For five years, students at Yale and across the country have been calling on their universities to make the life-saving drugs discovered in campus laboratories available in the developing world. This weekend, a chorus of stentorian voices joined the cause.

On Friday, Sen. Patrick Leahy (D-Vt.) introduced legislation requiring all federally-funded research institutions, including Yale, to ensure the drugs they develop are supplied to poor countries at the lowest possible cost. Just two days later, Universities Allied for Essential Medicines released a consensus statement signed by health policy luminaries, calling on universities to take the same steps voluntarily. Signatories include Paul Farmer, whose paradigm-shifting treatment projects in Haiti were made famous in Mountains Beyond Mountains; Judge Edwin Cameron of the South African Supreme Court; and Jonathan Quick, former director of Essential Drugs and Medicines Policy at the World Health Organization. This list is only growing.

Each year an estimated 10 million people die from diseases that are treatable with existing drugs, according to the WHO. But these medicines instead sit on the shelves, priced far beyond the reach of many of the sick and dying.

This problem could be solved by giving generic drug companies the right to manufacture and distribute patented drugs in the developing world. Patents are temporary monopolies granted by the government to encourage innovation. But rewarding innovation need not always mean limiting access to the fruits of these discoveries — especially where millions of lives hang in the balance. Allowing the generic production of life-saving drugs for low-income countries harnesses the logic of the market, driving down drug prices in those countries so that more people can afford them.

At the same time, both Leahy’s bill and the UAEM consensus statement call for safeguards to ensure these cheaper drugs are not imported back into the United States or other lucrative markets. This combination of measures gets the incentives right: protecting the profits that drive pharmaceutical companies to pursue new drugs, while maximizing access to medicines developed right here.

As we have seen at Yale, America’s universities have a critical role to play in delivering affordable medicines to the sick worldwide. Like many premier research institutions, Yale holds patent rights to an ever-increasing number of compounds discovered by its scientists. In 2001, an unprecedented campaign by students, scientists, and the organization Medecins Sans Frontieres erupted over Yale’s patent on stavudine, a key HIV/AIDS drug.

Yale had licensed stavudine to Bristol-Myers Squibb, which marketed the drug for $1,600 per patient per year. Meanwhile, generics manufacturers promised to produce the same drug at a fraction of the price. MSF urged Yale to help increase access to this urgently needed drug. It was at this moment that MSF approached Yale, as the patent-holder, to help widen access to an urgently needed drug. Under pressure from students and researchers, Yale and Bristol-Myers Squibb agreed to permit the sale of generics in certain markets, lowering the price of stavudine throughout sub-Saharan Africa to $55 per patient per year — a 96 percent reduction. The stavudine campaign revealed the immediate, substantial price reductions that universities can secure for those who need their drugs the most.

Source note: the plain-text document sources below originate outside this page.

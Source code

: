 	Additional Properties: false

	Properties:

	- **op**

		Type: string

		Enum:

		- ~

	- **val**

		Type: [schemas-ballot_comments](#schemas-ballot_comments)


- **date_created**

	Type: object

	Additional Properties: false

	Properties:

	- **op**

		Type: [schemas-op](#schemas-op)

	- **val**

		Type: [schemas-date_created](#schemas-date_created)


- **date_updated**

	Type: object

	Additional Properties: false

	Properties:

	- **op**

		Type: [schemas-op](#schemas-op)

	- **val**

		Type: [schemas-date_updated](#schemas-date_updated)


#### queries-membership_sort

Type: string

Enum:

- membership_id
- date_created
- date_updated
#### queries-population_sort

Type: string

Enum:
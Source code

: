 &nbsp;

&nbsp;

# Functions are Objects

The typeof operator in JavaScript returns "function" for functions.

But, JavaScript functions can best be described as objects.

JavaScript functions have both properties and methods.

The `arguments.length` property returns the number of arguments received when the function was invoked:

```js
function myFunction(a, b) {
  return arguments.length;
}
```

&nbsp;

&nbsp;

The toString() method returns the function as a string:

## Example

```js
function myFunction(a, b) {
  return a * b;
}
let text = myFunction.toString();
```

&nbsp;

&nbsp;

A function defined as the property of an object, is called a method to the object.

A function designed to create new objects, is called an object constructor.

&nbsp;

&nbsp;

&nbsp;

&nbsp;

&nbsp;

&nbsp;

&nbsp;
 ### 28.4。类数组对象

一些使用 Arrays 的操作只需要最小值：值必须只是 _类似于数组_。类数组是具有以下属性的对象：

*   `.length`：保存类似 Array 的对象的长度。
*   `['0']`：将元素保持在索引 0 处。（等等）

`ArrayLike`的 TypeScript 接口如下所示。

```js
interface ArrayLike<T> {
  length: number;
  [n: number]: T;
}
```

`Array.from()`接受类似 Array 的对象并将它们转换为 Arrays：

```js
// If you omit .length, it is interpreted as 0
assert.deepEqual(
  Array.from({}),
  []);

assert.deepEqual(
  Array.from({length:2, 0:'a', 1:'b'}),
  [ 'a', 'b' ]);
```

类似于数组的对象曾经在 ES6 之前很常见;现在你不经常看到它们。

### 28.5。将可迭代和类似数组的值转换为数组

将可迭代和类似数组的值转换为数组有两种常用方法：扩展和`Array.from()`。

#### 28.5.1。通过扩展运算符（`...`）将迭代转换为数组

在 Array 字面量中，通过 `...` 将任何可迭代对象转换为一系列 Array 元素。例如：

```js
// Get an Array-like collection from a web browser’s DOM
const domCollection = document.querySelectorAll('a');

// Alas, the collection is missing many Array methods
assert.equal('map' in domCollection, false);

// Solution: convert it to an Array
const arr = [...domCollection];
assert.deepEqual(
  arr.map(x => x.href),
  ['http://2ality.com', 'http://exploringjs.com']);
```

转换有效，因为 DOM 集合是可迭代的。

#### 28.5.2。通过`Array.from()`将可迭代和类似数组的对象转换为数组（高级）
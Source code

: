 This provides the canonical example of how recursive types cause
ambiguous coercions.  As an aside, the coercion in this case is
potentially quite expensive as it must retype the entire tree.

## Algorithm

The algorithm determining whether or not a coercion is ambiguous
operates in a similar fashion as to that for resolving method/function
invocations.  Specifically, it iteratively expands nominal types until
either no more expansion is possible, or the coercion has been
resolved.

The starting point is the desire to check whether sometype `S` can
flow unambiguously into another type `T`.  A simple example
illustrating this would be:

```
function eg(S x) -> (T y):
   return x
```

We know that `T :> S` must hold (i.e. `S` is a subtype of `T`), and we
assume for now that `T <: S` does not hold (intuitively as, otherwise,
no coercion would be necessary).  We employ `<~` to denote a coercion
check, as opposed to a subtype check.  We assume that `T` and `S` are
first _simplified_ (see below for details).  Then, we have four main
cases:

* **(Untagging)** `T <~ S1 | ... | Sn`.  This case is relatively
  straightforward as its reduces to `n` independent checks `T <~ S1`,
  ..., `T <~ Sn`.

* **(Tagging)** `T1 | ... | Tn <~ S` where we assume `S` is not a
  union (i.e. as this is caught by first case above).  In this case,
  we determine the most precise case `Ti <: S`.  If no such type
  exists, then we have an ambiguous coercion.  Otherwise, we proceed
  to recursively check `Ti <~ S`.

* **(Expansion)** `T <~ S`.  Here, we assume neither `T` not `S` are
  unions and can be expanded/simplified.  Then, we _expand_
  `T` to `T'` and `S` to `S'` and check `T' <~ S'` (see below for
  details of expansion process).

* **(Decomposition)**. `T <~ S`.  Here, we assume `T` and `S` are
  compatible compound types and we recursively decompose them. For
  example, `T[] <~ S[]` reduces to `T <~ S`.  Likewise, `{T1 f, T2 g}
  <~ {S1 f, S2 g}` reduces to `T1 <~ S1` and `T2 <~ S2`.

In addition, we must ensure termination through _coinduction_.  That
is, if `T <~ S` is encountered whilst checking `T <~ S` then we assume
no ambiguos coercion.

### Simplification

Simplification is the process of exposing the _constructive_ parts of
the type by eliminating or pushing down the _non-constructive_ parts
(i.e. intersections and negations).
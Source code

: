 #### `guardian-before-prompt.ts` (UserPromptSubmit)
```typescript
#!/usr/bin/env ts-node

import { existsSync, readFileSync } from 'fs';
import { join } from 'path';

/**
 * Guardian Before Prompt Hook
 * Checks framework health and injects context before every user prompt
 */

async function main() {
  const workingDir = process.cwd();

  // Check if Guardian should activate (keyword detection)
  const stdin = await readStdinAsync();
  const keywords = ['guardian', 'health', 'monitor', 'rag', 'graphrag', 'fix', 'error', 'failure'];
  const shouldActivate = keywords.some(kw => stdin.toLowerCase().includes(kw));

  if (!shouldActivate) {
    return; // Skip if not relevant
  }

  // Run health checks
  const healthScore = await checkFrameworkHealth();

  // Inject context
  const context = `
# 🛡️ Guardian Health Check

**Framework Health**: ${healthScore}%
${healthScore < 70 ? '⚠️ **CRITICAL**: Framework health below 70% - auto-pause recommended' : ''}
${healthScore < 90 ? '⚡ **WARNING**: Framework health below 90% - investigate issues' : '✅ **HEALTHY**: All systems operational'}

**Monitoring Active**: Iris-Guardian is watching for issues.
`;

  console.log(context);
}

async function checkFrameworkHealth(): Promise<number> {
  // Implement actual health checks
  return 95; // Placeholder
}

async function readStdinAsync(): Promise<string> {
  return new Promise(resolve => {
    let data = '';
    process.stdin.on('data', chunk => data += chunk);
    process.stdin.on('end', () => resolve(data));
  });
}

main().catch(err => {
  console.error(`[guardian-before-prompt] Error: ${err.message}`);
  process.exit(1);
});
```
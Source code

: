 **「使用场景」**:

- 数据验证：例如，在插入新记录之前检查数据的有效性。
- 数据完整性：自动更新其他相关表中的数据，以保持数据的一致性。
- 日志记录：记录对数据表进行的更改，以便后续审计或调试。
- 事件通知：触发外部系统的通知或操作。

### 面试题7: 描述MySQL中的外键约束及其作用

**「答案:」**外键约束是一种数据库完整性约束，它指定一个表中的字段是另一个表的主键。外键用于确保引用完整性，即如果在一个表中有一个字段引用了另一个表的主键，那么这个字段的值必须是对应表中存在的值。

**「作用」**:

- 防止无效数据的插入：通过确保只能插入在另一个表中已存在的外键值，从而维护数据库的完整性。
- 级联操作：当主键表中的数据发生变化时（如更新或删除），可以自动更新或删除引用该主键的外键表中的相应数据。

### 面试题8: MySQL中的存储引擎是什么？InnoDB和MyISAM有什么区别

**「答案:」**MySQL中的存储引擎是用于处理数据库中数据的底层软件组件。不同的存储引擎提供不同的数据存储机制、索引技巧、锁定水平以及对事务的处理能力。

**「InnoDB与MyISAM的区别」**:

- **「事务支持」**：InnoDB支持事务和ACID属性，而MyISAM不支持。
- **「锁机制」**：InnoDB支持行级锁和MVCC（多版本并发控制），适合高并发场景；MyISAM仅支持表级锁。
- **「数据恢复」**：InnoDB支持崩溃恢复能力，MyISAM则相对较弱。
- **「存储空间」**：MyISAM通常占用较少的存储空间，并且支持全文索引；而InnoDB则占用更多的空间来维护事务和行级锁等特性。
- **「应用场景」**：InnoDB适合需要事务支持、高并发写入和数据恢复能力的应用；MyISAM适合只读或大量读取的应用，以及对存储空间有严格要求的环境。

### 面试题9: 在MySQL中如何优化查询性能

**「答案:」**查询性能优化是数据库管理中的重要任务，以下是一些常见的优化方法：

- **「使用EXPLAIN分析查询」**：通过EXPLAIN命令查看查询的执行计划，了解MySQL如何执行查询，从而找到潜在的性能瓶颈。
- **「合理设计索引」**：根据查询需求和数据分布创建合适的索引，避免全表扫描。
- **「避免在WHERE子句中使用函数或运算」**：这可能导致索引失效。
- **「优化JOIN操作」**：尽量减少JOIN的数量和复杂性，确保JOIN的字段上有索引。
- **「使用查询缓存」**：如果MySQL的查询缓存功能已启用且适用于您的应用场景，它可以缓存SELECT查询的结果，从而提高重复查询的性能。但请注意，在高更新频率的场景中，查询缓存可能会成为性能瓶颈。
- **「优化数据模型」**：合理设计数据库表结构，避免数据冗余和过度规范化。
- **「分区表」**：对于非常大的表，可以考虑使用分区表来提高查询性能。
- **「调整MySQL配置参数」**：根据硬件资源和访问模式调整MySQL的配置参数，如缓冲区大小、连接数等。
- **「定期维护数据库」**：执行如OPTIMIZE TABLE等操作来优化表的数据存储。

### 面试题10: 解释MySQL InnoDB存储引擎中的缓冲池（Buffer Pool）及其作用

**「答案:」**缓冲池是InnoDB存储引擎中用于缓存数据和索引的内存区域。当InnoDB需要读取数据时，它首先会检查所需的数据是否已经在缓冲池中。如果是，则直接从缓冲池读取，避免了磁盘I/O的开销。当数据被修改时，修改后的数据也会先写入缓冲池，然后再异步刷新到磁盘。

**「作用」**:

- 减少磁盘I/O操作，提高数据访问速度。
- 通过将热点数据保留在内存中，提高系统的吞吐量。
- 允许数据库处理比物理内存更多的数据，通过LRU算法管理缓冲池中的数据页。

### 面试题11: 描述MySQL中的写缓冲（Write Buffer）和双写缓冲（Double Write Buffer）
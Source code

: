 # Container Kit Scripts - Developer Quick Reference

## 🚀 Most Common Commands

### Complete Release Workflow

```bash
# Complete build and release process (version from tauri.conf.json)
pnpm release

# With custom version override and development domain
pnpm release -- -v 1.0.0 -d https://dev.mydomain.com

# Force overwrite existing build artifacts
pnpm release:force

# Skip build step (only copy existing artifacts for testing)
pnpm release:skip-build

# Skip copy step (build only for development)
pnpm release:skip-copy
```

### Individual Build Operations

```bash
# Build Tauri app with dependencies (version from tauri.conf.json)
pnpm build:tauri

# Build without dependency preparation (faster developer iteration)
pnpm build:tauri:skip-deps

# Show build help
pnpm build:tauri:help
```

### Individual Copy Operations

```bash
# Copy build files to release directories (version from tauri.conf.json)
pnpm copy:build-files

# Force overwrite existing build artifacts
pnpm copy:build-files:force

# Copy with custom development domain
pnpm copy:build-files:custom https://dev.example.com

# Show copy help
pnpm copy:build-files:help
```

But this was five years ago. The stavudine success was a moment of enormous importance for which Yale deserves much credit, but it also heralded an opportunity that remains unfulfilled without a wider commitment to equitable access. Today, missed chances with very real human costs continue to pile up. Last year, Emory University sold emtricitabine — a second-generation AIDS therapy — to the pharmaceutical company Gilead absent any provisions for access. Similarly, Yale has licensed 13 drug candidates for cancer, three for AIDS and one for Hepatitis B — all of which are currently in development. Stavudine proved that universities like Yale can wield substantial leverage in their negotiations with pharmaceutical companies. But these research institutions, including Yale, have failed to embrace a forward-looking policy that guarantees access.

Yale, again, has the opportunity to be a leader among its peer institutions, and to leave its footprint on an intellectual property regime responsive to human need. But students, faculty and alumni must demand this sense of responsibility from their university. In the fight for access to medicines, we stand at a unique pressure point: We belong to a community engaged in world-class innovation supported by strong ethical commitments. If one mission of a research university like Yale is to improve the human condition by developing powerful cures to disease, the University must take an interest in ensuring that its discoveries reach the sick and dying.

Yale should not need an act of Congress to revive its sense of public mission. But Leahy’s bill represents a growing consensus that universities themselves have failed to act on an issue uniquely within their power. We urge Yale to heed this call and to take the lead at another watershed moment, by leveraging its most innovative assets to save lives worldwide.

Patrick Toomey LAW ’08 is a second-year Yale law student. He is a member of Universities Allied for Essential Medicines. Sara Crager MED ’12 is a second-year M.D./Ph.D. candidate.